Mobile Music Business: Not for the Faint of Heart

Reuters has a report this morning on a stark truth that faces aspiring digital music services these days: working with record labels is going to carry a hefty price. Now that the labels are finally beginning to accept that the music business changed, largely without them, they’re jacking up the upfront advances for licensing music and even demanding equity stakes in startups.
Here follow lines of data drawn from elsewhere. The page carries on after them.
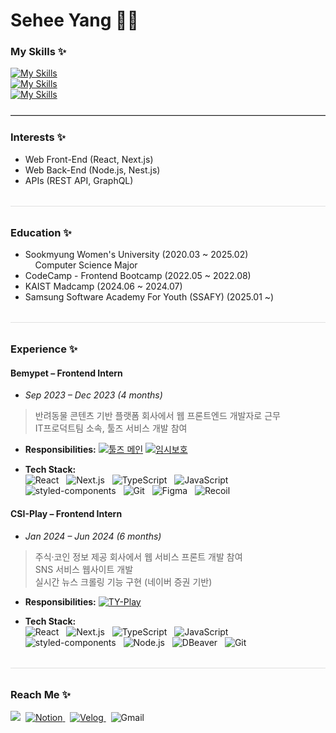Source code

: # Sehee Yang 👩‍💻

### My Skills ✨
[![My Skills](https://skillicons.dev/icons?i=react,next,flutter,js,java,html,css,styledcomponents,emotion)](https://skillicons.dev)</br>
[![My Skills](https://skillicons.dev/icons?i=nodejs,nest,graphql,postman,mysql,git,docker,aws,figma)](https://skillicons.dev)</br>
[![My Skills](https://skillicons.dev/icons?i=npm,yarn)](https://skillicons.dev)

<hr style="border: 0; border-top: 0.5px solid #ccc; margin: 24px 0;" />


### Interests ✨
- Web Front-End (React, Next.js)
- Web Back-End (Node.js, Nest.js)
- APIs (REST API, GraphQL)

<hr style="border: 0; height: 1px; background: #e0e0e0; margin: 32px 0;" />

### Education ✨
- Sookmyung Women's University (2020.03 ~ 2025.02)</br>
&nbsp;&nbsp;&nbsp;&nbsp;Computer Science Major  
- CodeCamp - Frontend Bootcamp (2022.05 ~ 2022.08)</br>
- KAIST Madcamp (2024.06 ~ 2024.07)</br>
- Samsung Software Academy For Youth (SSAFY) (2025.01 ~)</br>

<hr style="border: 0; height: 1px; background: #e0e0e0; margin: 32px 0;" />


### Experience ✨
#### Bemypet – Frontend Intern
- *Sep 2023 – Dec 2023 (4 months)*  
> 반려동물 콘텐츠 기반 플랫폼 회사에서 웹 프론트엔드 개발자로 근무 </br>
> IT프로덕트팀 소속, 툴즈 서비스 개발 참여  

- **Responsibilities:**  [![툴즈 메인](https://img.shields.io/badge/Visit-비마이펫툴즈-blue?style=flat-square)](https://tools.mypetlife.co.kr/)&nbsp;[![임시보호](https://img.shields.io/badge/Visit-임시보호서비스-ff69b4?style=flat-square)](https://tools.mypetlife.co.kr/foster)

- **Tech Stack:**  
![React](https://skillicons.dev/icons?i=react) &nbsp; ![Next.js](https://skillicons.dev/icons?i=nextjs) &nbsp; ![TypeScript](https://skillicons.dev/icons?i=ts) &nbsp; ![JavaScript](https://skillicons.dev/icons?i=js) &nbsp; ![styled-components](https://skillicons.dev/icons?i=styledcomponents) &nbsp; ![Git](https://skillicons.dev/icons?i=git) &nbsp; ![Figma](https://skillicons.dev/icons?i=figma) &nbsp; ![Recoil](https://img.shields.io/badge/Recoil-3578E5?style=flat&logo=recoil&logoColor=white)

#### CSI-Play – Frontend Intern
- *Jan 2024 – Jun 2024 (6 months)*  
> 주식·코인 정보 제공 회사에서 웹 서비스 프론트 개발 참여  
> SNS 서비스 웹사이트 개발  
> 실시간 뉴스 크롤링 기능 구현 (네이버 증권 기반)

- **Responsibilities:**  [![TY-Play](https://img.shields.io/badge/Visit-TY--Play-8A2BE2?style=flat-square)](https://www.ty-play.com/)  

- **Tech Stack:**  
![React](https://skillicons.dev/icons?i=react) &nbsp; ![Next.js](https://skillicons.dev/icons?i=nextjs) &nbsp; ![TypeScript](https://skillicons.dev/icons?i=ts) &nbsp; ![JavaScript](https://skillicons.dev/icons?i=js) &nbsp; ![styled-components](https://skillicons.dev/icons?i=styledcomponents) &nbsp; ![Node.js](https://skillicons.dev/icons?i=nodejs) &nbsp; ![DBeaver](https://img.shields.io/badge/DBeaver-%23000000?style=flat&logoColor=white) &nbsp; ![Git](https://skillicons.dev/icons?i=git)

<hr style="border: 0; height: 1px; background: #e0e0e0; margin: 32px 0;" />

### Reach Me ✨
<a href="https://github.com/sehee-xx"><img src="https://img.shields.io/badge/GitHub-181717.svg?&style=for-the-badge&logo=GitHub&logoColor=white"/></a>&nbsp;
<a href = "https://northern-flag-0ab.notion.site/85c04ff2b63c47a4a186686f98a0cfed?v=68af226df0904dcba52fa9c1e4428d77
"> <img alt="Notion" src ="https://img.shields.io/badge/Notion-FFC0CB.svg?&style=for-the-badge"/> </a>&nbsp;
<a href = "https://velog.io/sehee-xx/posts"> <img alt="Velog" src ="https://img.shields.io/badge/Velog-20C997.svg?&style=for-the-badge"/> </a>&nbsp;
<img alt="Gmail" src="https://img.shields.io/badge/didtpgml0627@gmail.com-EA4335.svg?&style=for-the-badge&logo=Gmail&logoColor=white"/>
Here are some examples, quoted from the article:

– Ad-supported download service SpiralFrog, for instance, paid more than $3 million in upfront advances to Universal Music Group alone before it even went live, and has paid additional millions in licensing fees since the original term expired.

Imeem is said to have paid advances as high as $20 million and gave labels equity in the company. (Imeem disputes that figure but the equity stake is now a matter of public record.)

– A mobile messaging company recently walked away from negotiations in which a label demanded 85% of the company’s gross revenue, even though the deal didn’t involve any music licensing.

“What was once considered a major advance—$500,000 or $1 million—is becoming a $2 million or $5 million advance and really over-the-top requests for equity,” former EMI digital exec Ted Cohen said in the article. “If you raise $15 million to start a business, and have to spend $12 million just to pay off the content companies, that leaves you with $3 million to run a company. I don’t know anybody able to do that.”